▶ [ABOUT THIS EXERCISE] Using the data below, return the stretch from the line that contains "Model & Risks:**" through the line that contains "(DEXs): Peer-to-Peer Trading**", both included, exactly as it stands and nothing beyond it.

►

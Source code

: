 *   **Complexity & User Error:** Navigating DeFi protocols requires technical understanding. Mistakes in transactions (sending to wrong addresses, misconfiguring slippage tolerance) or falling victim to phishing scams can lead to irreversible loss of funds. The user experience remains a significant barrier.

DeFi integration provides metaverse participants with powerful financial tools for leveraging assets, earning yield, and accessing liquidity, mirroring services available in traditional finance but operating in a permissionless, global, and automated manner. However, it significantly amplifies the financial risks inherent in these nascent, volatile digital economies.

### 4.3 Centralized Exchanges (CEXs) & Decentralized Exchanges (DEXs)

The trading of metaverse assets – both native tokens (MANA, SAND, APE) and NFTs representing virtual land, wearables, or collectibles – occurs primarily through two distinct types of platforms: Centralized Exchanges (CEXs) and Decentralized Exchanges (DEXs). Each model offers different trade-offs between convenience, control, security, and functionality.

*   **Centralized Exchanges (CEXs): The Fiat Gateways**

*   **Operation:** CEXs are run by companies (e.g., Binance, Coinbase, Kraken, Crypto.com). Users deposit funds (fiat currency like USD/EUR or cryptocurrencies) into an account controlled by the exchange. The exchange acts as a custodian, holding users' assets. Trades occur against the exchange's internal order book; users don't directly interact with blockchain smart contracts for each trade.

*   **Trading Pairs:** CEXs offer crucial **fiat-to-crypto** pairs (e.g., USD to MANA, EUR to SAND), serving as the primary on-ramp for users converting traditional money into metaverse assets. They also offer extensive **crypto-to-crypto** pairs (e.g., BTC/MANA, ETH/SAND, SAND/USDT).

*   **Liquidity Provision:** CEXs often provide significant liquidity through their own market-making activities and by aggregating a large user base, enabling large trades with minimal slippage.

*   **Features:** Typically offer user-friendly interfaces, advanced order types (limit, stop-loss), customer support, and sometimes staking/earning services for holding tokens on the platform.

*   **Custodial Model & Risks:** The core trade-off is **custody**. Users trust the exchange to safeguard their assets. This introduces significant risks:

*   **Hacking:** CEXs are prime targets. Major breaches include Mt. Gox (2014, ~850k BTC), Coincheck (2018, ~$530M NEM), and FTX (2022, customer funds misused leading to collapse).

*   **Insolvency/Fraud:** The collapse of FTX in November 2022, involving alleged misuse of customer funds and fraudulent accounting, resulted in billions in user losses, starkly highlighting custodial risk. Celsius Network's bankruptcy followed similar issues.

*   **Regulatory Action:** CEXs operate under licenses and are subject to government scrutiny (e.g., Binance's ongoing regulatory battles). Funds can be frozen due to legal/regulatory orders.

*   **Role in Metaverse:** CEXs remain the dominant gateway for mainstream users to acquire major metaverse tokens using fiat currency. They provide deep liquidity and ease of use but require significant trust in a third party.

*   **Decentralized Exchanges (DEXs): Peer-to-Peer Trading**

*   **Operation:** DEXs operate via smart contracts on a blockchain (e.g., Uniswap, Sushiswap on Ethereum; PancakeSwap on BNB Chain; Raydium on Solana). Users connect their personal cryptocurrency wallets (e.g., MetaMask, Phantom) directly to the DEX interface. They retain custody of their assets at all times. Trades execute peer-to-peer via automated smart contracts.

◄

▶ [TASK RESULT]
*   **Custodial Model & Risks:** The core trade-off is **custody**. Users trust the exchange to safeguard their assets. This introduces significant risks:

*   **Hacking:** CEXs are prime targets. Major breaches include Mt. Gox (2014, ~850k BTC), Coincheck (2018, ~$530M NEM), and FTX (2022, customer funds misused leading to collapse).

*   **Insolvency/Fraud:** The collapse of FTX in November 2022, involving alleged misuse of customer funds and fraudulent accounting, resulted in billions in user losses, starkly highlighting custodial risk. Celsius Network's bankruptcy followed similar issues.

*   **Regulatory Action:** CEXs operate under licenses and are subject to government scrutiny (e.g., Binance's ongoing regulatory battles). Funds can be frozen due to legal/regulatory orders.

*   **Role in Metaverse:** CEXs remain the dominant gateway for mainstream users to acquire major metaverse tokens using fiat currency. They provide deep liquidity and ease of use but require significant trust in a third party.

*   **Decentralized Exchanges (DEXs): Peer-to-Peer Trading**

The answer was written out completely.